AIM OF THE EXERCISE | Would you copy out each line of the records below that includes the word "Connections"?

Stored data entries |
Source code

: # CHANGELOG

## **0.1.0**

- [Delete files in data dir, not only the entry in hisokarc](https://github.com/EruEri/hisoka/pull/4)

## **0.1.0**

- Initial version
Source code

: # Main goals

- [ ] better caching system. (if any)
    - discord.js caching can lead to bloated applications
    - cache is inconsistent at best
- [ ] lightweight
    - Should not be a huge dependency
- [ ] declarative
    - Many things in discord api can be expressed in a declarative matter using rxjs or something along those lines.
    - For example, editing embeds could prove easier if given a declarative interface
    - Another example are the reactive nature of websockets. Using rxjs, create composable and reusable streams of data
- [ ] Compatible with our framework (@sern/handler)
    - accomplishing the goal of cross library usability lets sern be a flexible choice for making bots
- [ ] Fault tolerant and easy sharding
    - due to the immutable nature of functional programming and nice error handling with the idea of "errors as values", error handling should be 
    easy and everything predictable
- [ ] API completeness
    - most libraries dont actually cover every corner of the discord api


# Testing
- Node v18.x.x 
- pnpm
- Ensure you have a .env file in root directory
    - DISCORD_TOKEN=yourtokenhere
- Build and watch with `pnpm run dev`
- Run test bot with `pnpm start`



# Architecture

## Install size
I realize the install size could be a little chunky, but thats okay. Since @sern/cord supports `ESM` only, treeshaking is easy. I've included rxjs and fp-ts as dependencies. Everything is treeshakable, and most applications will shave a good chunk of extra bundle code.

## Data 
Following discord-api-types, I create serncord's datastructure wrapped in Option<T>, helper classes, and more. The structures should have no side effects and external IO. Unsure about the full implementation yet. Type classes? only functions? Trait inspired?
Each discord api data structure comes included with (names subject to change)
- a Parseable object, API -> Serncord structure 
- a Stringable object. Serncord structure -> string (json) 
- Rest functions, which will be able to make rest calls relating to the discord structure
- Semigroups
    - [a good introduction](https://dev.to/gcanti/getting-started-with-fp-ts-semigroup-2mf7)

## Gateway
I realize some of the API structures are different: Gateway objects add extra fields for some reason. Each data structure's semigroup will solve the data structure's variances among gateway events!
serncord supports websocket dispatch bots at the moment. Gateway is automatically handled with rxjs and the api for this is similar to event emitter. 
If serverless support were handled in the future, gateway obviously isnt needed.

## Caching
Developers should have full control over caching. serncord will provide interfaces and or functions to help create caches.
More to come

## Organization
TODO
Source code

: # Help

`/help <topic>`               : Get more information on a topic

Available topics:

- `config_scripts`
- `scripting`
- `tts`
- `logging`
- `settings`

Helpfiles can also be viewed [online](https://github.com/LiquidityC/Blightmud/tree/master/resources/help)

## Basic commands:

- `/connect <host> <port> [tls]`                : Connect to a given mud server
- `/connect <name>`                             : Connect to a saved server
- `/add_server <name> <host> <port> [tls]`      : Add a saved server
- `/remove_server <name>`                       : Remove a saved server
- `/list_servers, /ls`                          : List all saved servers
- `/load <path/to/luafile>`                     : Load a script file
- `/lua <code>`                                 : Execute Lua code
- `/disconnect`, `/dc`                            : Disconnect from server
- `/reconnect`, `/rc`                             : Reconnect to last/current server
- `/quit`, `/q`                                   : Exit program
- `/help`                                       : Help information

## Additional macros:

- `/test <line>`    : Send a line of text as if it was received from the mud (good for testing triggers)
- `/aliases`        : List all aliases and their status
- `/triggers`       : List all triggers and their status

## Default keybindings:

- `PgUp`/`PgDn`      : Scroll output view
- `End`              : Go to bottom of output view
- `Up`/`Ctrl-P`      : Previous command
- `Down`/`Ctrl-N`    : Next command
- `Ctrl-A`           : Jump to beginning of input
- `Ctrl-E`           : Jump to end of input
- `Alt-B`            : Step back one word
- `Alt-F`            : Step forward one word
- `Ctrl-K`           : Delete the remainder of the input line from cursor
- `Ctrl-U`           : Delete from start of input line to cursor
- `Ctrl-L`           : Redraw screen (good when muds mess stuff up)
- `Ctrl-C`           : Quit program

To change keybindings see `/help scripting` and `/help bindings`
...
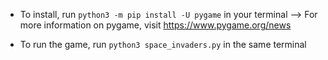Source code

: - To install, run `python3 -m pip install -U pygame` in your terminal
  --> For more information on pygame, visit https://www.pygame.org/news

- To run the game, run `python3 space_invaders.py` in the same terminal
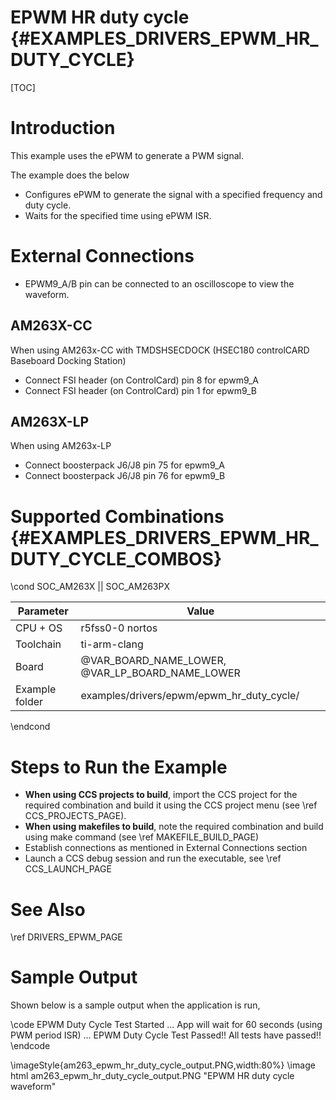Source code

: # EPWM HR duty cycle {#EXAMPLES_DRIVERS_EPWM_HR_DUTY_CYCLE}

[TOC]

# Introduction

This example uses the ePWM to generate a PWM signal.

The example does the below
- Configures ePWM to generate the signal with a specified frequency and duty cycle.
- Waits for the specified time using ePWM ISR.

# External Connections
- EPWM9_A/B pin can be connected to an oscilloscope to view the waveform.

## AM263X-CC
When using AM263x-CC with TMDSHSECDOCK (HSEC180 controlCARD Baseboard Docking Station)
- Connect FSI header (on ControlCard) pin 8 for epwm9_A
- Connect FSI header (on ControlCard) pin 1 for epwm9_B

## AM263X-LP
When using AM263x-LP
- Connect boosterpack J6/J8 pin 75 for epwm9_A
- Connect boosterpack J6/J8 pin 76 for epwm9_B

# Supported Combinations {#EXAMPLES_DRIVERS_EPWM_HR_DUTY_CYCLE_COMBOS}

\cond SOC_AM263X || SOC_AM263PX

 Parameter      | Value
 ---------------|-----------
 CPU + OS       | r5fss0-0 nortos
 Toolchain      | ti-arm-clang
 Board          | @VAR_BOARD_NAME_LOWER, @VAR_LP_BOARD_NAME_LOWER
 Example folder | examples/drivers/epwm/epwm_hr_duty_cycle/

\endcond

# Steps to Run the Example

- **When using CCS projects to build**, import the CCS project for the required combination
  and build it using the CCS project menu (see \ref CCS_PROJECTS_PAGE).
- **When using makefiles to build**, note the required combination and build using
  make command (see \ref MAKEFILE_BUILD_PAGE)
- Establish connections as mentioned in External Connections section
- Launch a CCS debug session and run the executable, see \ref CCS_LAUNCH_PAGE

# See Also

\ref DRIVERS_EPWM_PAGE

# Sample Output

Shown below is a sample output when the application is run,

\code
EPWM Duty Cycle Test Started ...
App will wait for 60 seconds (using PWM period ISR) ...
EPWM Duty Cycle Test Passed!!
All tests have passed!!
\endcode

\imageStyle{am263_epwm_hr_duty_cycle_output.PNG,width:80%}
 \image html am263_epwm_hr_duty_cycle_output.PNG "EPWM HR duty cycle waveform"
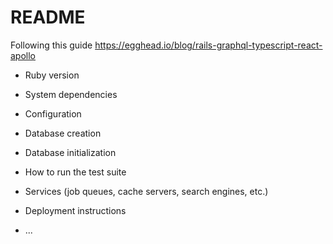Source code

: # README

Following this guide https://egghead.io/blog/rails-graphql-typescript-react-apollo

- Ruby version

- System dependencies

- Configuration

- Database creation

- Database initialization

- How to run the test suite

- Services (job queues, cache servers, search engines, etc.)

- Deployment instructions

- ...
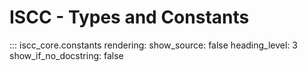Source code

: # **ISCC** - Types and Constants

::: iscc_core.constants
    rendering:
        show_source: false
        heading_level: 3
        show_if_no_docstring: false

RESPONSE TO THE TASK |
# External Connections
- Establish connections as mentioned in External Connections section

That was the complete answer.